Se il titolo di Campione del Mondo si assegnasse con criteri diversi rispetto a quelli attualmente seguiti Fabian Cancellara i colori dell’iride li avrebbe stampati sulla pelle senza necessità di infilarsi, di anno in anno, la maglia simbolo del trionfo.
Se, insomma, del titolo mondiale venisse insignito il corridore che in una classifica a punti per piazzamenti nelle corse disputate in un’annata invece che delegare il tutto alla vittoria in una corsa singola Cancellara sarebbe sicuramente (e già da un certo tempo) il campione in carica.
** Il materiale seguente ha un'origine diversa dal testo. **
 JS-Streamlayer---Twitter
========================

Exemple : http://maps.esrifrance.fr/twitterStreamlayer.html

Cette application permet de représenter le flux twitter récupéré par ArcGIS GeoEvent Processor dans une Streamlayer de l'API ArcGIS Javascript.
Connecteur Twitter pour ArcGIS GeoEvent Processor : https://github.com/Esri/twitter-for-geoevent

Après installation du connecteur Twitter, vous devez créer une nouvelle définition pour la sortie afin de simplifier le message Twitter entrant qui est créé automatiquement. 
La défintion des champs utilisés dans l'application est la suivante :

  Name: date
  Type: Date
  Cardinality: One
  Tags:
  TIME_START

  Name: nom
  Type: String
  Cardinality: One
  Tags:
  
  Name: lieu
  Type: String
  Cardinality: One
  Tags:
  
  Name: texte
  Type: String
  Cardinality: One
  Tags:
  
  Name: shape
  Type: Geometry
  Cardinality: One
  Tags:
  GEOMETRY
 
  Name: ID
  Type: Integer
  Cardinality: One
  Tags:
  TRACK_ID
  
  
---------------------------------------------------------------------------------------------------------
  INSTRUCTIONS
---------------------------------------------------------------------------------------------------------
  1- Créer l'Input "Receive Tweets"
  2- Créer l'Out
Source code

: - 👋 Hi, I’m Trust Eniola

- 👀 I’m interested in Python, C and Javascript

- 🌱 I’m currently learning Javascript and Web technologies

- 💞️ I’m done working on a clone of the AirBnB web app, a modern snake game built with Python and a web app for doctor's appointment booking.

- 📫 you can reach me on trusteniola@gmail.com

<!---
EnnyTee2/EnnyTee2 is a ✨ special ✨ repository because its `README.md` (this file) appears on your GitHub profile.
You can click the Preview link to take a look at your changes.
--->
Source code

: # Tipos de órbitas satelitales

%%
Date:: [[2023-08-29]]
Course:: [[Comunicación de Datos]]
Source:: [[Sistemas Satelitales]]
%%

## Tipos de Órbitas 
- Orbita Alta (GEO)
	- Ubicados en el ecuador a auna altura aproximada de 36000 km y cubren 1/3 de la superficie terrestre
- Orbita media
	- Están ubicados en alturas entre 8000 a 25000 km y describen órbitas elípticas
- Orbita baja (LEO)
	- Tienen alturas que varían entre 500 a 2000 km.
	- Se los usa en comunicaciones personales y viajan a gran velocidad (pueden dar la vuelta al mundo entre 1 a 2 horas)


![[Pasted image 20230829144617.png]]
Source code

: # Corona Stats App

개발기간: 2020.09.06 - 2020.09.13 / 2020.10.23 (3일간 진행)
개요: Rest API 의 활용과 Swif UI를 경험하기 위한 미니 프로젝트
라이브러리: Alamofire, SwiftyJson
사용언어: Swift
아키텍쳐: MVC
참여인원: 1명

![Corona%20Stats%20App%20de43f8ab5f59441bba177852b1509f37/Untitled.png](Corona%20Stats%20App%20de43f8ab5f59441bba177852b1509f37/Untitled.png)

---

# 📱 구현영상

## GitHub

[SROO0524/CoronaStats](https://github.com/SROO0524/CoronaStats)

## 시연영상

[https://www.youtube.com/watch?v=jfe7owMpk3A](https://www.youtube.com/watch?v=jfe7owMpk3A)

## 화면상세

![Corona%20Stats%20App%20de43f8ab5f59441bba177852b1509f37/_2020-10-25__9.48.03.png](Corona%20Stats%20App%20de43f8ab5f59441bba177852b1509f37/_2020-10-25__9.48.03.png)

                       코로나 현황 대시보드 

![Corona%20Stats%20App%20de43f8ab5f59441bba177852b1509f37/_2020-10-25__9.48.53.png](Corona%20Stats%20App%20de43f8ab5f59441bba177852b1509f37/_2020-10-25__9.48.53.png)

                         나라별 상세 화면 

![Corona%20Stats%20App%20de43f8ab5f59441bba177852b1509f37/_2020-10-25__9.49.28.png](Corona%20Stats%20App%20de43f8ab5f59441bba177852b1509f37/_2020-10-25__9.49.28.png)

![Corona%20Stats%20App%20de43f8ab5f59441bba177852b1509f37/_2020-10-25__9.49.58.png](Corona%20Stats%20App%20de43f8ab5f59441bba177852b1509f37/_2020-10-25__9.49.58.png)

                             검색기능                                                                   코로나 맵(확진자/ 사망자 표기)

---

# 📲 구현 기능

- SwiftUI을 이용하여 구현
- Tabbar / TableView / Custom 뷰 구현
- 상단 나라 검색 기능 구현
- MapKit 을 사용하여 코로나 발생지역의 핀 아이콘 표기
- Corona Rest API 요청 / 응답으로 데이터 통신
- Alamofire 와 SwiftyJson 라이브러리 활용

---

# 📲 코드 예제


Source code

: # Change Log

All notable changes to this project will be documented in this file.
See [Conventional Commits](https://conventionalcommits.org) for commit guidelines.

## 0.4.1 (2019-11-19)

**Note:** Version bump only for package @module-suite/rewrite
La Milano-Sanremo non ha, certo, proposto la novità di un concetto che più volte e da più parti è stato – senza fortuna – espresso ma solo una decisa conferma.
Interessi organizzativi e di comprensibilissima cassetta hanno indirizzato la scelta verso strade diverse ma la logicità di abbinare i colori di una tavolozza magica di significato ad un comportamento annuale del singolo rimane in tutta la sua interezza.
E anche alla “Sanremo” Fabian è stato il più forte riuscendo, solo con la potenza delle sue tirate, a strappare, nell’ultima parte della gara, un terzetto dal gruppo per portarlo isolato al traguardo per essere poi bruciato sotto lo striscione da un avversario di valore neppure paragonabile al suo.
Cancellara e Nibali, quindi, ad ammainare bandiera rispetto a Gerens.
Capita. Nelle corse è sempre capitato e non si vede perché nella Sanremo non avrebbe potuto.
Ma anche si faccia una scala di valori per l’assegnazione di un titolo mondiale ancorandola alla casualità (non esclusiva ma frequente) di un’unica prova è un autentico non senso.
E la Milano-Sanremo anno 2012 ne è stata lampante esempio.